Saved entries:
-------------------------

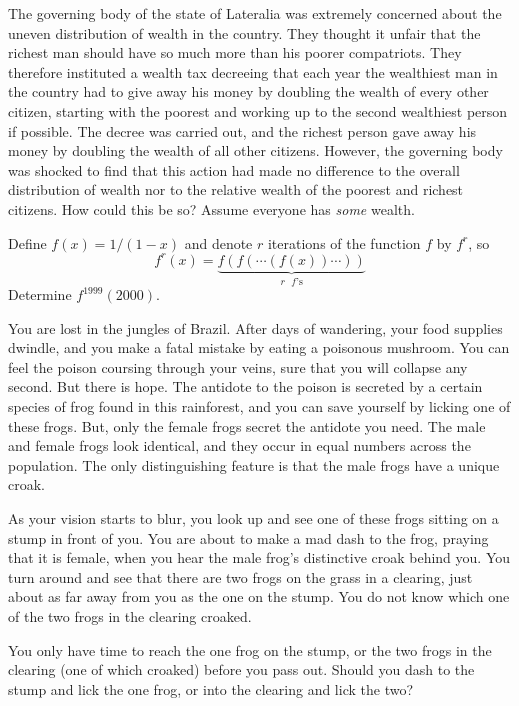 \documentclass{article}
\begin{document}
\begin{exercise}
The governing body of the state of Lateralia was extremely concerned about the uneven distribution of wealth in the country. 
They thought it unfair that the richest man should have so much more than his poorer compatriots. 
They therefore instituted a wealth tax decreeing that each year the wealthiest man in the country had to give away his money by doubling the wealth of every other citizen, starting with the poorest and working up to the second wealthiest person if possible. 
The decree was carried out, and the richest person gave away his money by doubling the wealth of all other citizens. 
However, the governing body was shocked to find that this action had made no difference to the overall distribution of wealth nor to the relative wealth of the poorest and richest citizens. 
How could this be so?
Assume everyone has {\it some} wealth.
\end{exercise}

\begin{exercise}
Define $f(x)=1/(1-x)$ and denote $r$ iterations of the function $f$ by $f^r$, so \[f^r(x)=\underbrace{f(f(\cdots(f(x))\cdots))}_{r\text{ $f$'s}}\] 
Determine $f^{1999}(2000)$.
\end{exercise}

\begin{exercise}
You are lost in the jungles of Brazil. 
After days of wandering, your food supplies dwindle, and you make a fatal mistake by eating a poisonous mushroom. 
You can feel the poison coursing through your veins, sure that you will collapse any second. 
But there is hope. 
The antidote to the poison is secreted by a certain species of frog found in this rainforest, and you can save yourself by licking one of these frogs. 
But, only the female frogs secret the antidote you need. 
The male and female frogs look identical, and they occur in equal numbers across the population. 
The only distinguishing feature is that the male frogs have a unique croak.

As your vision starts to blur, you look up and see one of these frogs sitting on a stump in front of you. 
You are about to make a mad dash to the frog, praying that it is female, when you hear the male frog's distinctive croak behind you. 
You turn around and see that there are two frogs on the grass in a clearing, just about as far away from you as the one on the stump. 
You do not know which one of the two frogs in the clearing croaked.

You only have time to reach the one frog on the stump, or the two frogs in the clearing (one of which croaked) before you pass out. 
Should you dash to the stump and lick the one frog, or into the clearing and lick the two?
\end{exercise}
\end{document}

-------------------------

> WHAT THE TASK REQUIRES
Report every line in the data above in which the word "this" appears.

> RESULT
However, the governing body was shocked to find that this action had made no difference to the overall distribution of wealth nor to the relative wealth of the poorest and richest citizens. 
How could this be so?
The antidote to the poison is secreted by a certain species of frog found in this rainforest, and you can save yourself by licking one of these frogs. 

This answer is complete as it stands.